Victors repeatedly misinterpret and overstate their achievements. They overestimate the scale, and misunderstand the context, of their successes. They mistakenly believe that, having won a single contest, they automatically become “winners”. This distortion is frequently succumbed to by athletes, political parties and ideologues. And, when winners react to victory in this manner, they, almost immediately, begin to sow the seeds of their demise.
Winning and losing is not terminal; there are no absolute “winners” or “losers”; you do not become a “winner” or a “loser” forever. Winning and losing is transactional and transitional; winners may lose tomorrow; losers may have won yesterday. Contemporary society creates false gods out of perceived winners and gives too little credit to the supposedly vanquished.
A case in point is the result of last Sunday’s Super Bowl. The game, indeed, the entire season, hinged on one play with 20 seconds left. With the ball on the New England one-yard line and trailing by four points, the Seattle quarterback, Russell Wilson threw a pass that was about four inches off target and it was intercepted. After nearly nine months of training and competition, including OTAs, camps, four exhibition games, sixteen regular season games, two playoff contests and a superbly played Super Bowl, the margin of victory was a four inch error.
To watch the Patriots preen after the victory was embarrassing. Confetti canons and all the hoopla of this over-hyped extravaganza made it looked like a modern day version of V-E Day. Four inches! You would have thought Kraft, Belichick and Brady were Eisenhower, Patton and MacArthur. Four inches! “We are all Patriots” bellowed Kraft. Please, spare me! Where was the humility, the sportsmanship, the acceptance of reality?
Our two political parties perform a similar dance every two years. The reality of the American electorate is that it is pretty evenly divided. Most elections are decided by the shifting from one side to another of a small percentage of “centrists”. And, the current psyche of the voting public requires a punishing of the “ins” and a renewed opportunity for the “outs”. Presidential election years favor the Democrats; by-election years the Republicans. And both parties read too much into their cyclical victories.
When the Republicans win a few additional Congressional seats, or even take a short-of-sixty majority of the Senate, they act as if the masses in the hinterlands have finally overwhelmingly endorsed guns-for-everyone, elimination of abortions, nuking Tehran, the deregulation of every industry and the canonization of the “barbarians” on Wall Street. A couple of percentage points!
When the Democrats win an election the same hubris kicks in. They presume the electorate finally has come to their senses and there is a huge mandate to turn our country into a Norwegian welfare state.
Neither scenario is true. But, after every election the party in power overreaches. They presume too much and they have a deaf ear to what has happened. They believe that a win at the ballot box on one Tuesday in November has turned them all into “winners”. They refuse to believe in the fragility of their victory. However, as Malcolm X once said “chickens come home to roost”. The pendulum turns the other way, winners become losers, and, vice versa. Rather poetic.
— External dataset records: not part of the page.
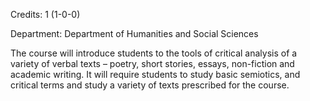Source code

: Credits: 1 (1-0-0)

Department: Department of Humanities and Social Sciences

The course will introduce students to the tools of critical analysis of a variety of verbal texts – poetry, short stories, essays, non-fiction and academic writing. It will require students to study basic semiotics, and critical terms and study a variety of texts prescribed for the course.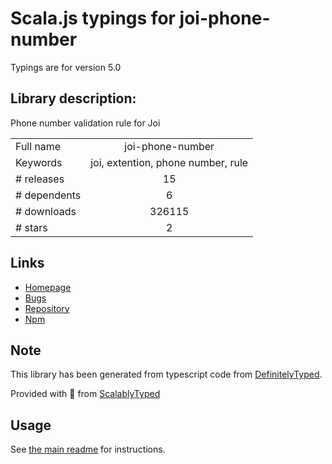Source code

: 
# Scala.js typings for joi-phone-number

Typings are for version 5.0

## Library description:
Phone number validation rule for Joi

|                    |                 |
| ------------------ | :-------------: |
| Full name          | joi-phone-number |
| Keywords           | joi, extention, phone number, rule |
| # releases         | 15 |
| # dependents       | 6 |
| # downloads        | 326115 |
| # stars            | 2 |

## Links
- [Homepage](https://github.com/Salesflare/joi-phone-number)
- [Bugs](https://github.com/Salesflare/joi-phone-number/issues)
- [Repository](https://github.com/Salesflare/joi-phone-number)
- [Npm](https://www.npmjs.com/package/joi-phone-number)
    


## Note
This library has been generated from typescript code from [DefinitelyTyped](https://definitelytyped.org).

Provided with :purple_heart: from [ScalablyTyped](https://github.com/oyvindberg/ScalablyTyped)

## Usage
See [the main readme](../../readme.md) for instructions.



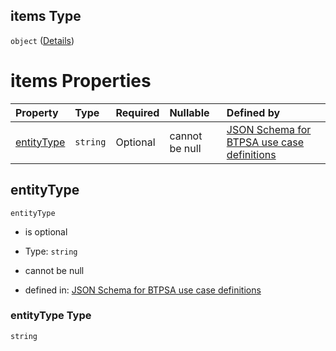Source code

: ## items Type

`object` ([Details](btpsa-usecase-properties-services-items-allof-1-then-allof-76-then-allof-1-then-properties-parameters-properties-writepermissions-items.md))

# items Properties

| Property                  | Type     | Required | Nullable       | Defined by                                                                                                                                                                                                                                                                                                                                                                  |
| :------------------------ | :------- | :------- | :------------- | :-------------------------------------------------------------------------------------------------------------------------------------------------------------------------------------------------------------------------------------------------------------------------------------------------------------------------------------------------------------------------- |
| [entityType](#entitytype) | `string` | Optional | cannot be null | [JSON Schema for BTPSA use case definitions](btpsa-usecase-properties-services-items-allof-1-then-allof-76-then-allof-1-then-properties-parameters-properties-writepermissions-items-properties-entitytype.md "undefined#/properties/services/items/allOf/1/then/allOf/76/then/allOf/1/then/properties/parameters/properties/writePermissions/items/properties/entityType") |

## entityType



`entityType`

*   is optional

*   Type: `string`

*   cannot be null

*   defined in: [JSON Schema for BTPSA use case definitions](btpsa-usecase-properties-services-items-allof-1-then-allof-76-then-allof-1-then-properties-parameters-properties-writepermissions-items-properties-entitytype.md "undefined#/properties/services/items/allOf/1/then/allOf/76/then/allOf/1/then/properties/parameters/properties/writePermissions/items/properties/entityType")

### entityType Type

`string`

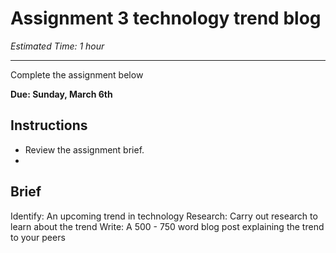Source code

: # Assignment 3 technology trend blog

*Estimated Time: 1 hour* 

---

<aside>


Complete the assignment below

</aside>

**Due: Sunday, March 6th**

## Instructions

- Review the assignment brief.
- 

## Brief

Identify: An upcoming trend in technology
Research: Carry out research to learn about the trend
Write: A 500 - 750 word blog post explaining the trend to your peers
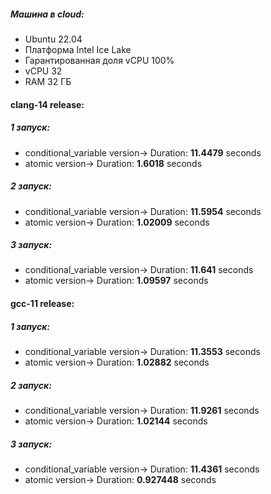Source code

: ##### Машина в cloud:
- Ubuntu 22.04
- Платформа  Intel Ice Lake
- Гарантированная доля vCPU 100%
- vCPU 32
- RAM 32 ГБ

#### clang-14 release:
##### 1 запуск:
- conditional_variable version-> Duration: **11.4479** seconds
- atomic version-> Duration: **1.6018** seconds
##### 2 запуск:
- conditional_variable version-> Duration: **11.5954** seconds
- atomic version-> Duration: **1.02009** seconds
##### 3 запуск:
- conditional_variable version-> Duration: **11.641** seconds
- atomic version-> Duration: **1.09597** seconds

#### gcc-11 release:
##### 1 запуск:
- conditional_variable version-> Duration: **11.3553** seconds
- atomic version-> Duration: **1.02882** seconds
##### 2 запуск:
- conditional_variable version-> Duration: **11.9261** seconds
- atomic version-> Duration: **1.02144** seconds
##### 3 запуск:
- conditional_variable version-> Duration: **11.4361** seconds
- atomic version-> Duration: **0.927448** seconds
In the global cultural battle taking place in Mesopotamia, we see some of the same things happening. No victory is final; no punch delivers a knockout; every time one side fires a confetti cannon the other side responds. The attack on 9/11 was answered by a rapid obliteration of al-Qaeda sanctuaries in Afghanistan. After our ill-advised blitzkrieg in Iraq, and the accompanying western gun-fighter rhetoric in Washington, some of our warriors overreached in Abu Ghraib prison and provided the other side with a significant psy-war victory.
Today, it was the fundamentalists who overreached.
The Islamic State, the latest iteration of our terrorist foes in the region, released a video showing the gruesome assassination of one of their captives, 1st Lt Moaz al-Kasasbeh, a Jordanian fighter pilot. They doused the young Arab with flammable liquids and burned him alive in a cage. It is reported that this action took place on January 3rd. This atrocious behavior has stimulated demonstrations in Amman and a demand by the people of Jordan for the monarch, King Abdullah II, to respond with military force. The pendulum is about to turn.
The world is a tinder box. It is a time for calculated and calibrated actions. It is a time that requires cerebral thought rather than emotional responses. We will not be having ticker tape parades down Broadway any time soon, or maybe never again. We will have to settle for televised celebrations marking four inch victories. A record 114 million viewers watched the coronation of the Patriots as “winners” and the Seahawks as “losers”. Meanwhile, the Islamic State still reportedly has a female, American aid worker as a captive.
What’s worse than burning someone alive? We are probably going to find out.